Sara: Oh yeah. So, I think it's important if you have a lot of milestones that you're trying to get accomplished through a project plan. Whatever project tool you [00:39:00] have, the way I like to show that is say, the KR is deliver all 100 milestones for Project Rocket Ship by the end of Q1, instead of listing out the milestones. Yeah. The body of work. So then, they can manage the milestones, and a big number that they're tracking, and it's also leading. that's one way, but then the milestones are tracked in another tool or a robust OKR tool that does tasks, actions, and milestones beneath the KR. That's really cool. Because then it also gives the visibility

Maria: Yeah, the approach is, I think that the fact that we call it OKR is part of the problem. Because it's actually not just OKRs, it's also the, work that comes after that. So if it's OKR-A actions, or I-initiatives. And so I think if you stop the planning on we the KRs without them saying, "Okay, what work is actually going to drive us there?" I think that's one reason why these problems occur, because you have project planning over here [00:40:00] and you have OKR planning over here, and they're not clearly connected. I think that connecting the two is important. Quite honestly, If you identify the KRs that are milestones or activities and you go, "Okay, so out of, let's say 15 KRs, 12 of them are actually activities, and milestones, and actions," then you know that that's not strategic drive. And they'll say, "Are any of these things in a platform or on a plan somewhere else, then why are you doing KR then?" You're duplicating work. And the fact is, that I would say that is one of the main reasons why teams, especially further down in the org, don't like OKRs, because they feel like, "Why are we doing this? We're duplicating things that we already do in some other platform." And they're right. I think it's part of the educational thing that we can help to highlight initiative, but the current KRs, and how much they [00:41:00] are projects and that actually manage somewhere else. I have templates when identifying KRs that also includes a box for "What's the work that's going to drive it?" And that could be existing initiatives and projects or new things that we need to do, so that you help people see "turtles all the way down," as they say.

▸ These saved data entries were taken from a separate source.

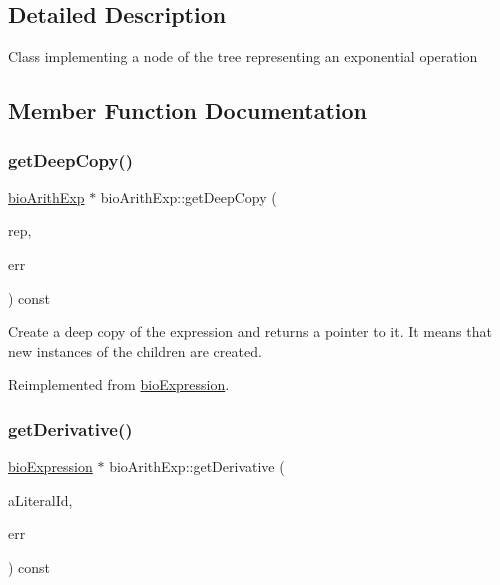 \subsection{Detailed Description}
Class implementing a node of the tree representing an exponential operation 

\subsection{Member Function Documentation}
\mbox{\label{classbio_arith_exp_aec1900d14fe80411c3322358773c7ac6}} 
\subsubsection{\texorpdfstring{get\+Deep\+Copy()}{getDeepCopy()}}
{\footnotesize\ttfamily \hyperlink{classbio_arith_exp}{bio\+Arith\+Exp} $\ast$ bio\+Arith\+Exp\+::get\+Deep\+Copy (\begin{DoxyParamCaption}\item[{\hyperlink{classbio_expression_repository}{bio\+Expression\+Repository} $\ast$}]{rep,  }\item[{pat\+Error $\ast$\&}]{err }\end{DoxyParamCaption}) const\hspace{0.3cm}{\ttfamily [virtual]}}

Create a deep copy of the expression and returns a pointer to it. It means that new instances of the children are created. 

Reimplemented from \hyperlink{classbio_expression_a4ee1b8add634078a02eaae26cd40dcc8}{bio\+Expression}.

\mbox{\label{classbio_arith_exp_ae6fb9aa47399f18af66cb4250b36f707}} 
\subsubsection{\texorpdfstring{get\+Derivative()}{getDerivative()}}
{\footnotesize\ttfamily \hyperlink{classbio_expression}{bio\+Expression} $\ast$ bio\+Arith\+Exp\+::get\+Derivative (\begin{DoxyParamCaption}\item[{pat\+U\+Long}]{a\+Literal\+Id,  }\item[{pat\+Error $\ast$\&}]{err }\end{DoxyParamCaption}) const\hspace{0.3cm}{\ttfamily [virtual]}}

Sara: I love that. Turtles all the way down is awesome. Okay, fantastic. Now I have a million questions, and we have, 11 minutes if I'm doing my math right, so we're going to have to do this like quarterly. So, the two things that I want to make sure we get to first is the other question I get every time a client calls, which is: How do we connect OKRs to performance management? What would you two say when you get that question? How do you respond?

Natalie: Well, I can say it always makes me a little nervous to understand their "why" about that. Is it because you want to really drive operational efficiencies or process re-engineering? [00:42:00] Like, what is it that you want to drive? If they think people are not working hard enough, I struggle with that. It's tough for me because you run into all kinds of nuances around, how do you measure one person compared to another, and then do you compensate on that? And then It gets really weird with money. And so, I say at the functional team level, you're absolutely going to look at how that team has performed against their Key Results. And did they meet their goals? Were there wins? What could they do differently? And would you factor that in a performance evaluation? Absolutely. But would you also factor like 15 other things? Yes. Are they a good leader? Do they learn well? Do they apply themselves? You know, how are they showing up each day? And so there's lots of other factors. I would say the bodies of work that they complete are one of the elements in performance evaluation, but OKRs are not for performance.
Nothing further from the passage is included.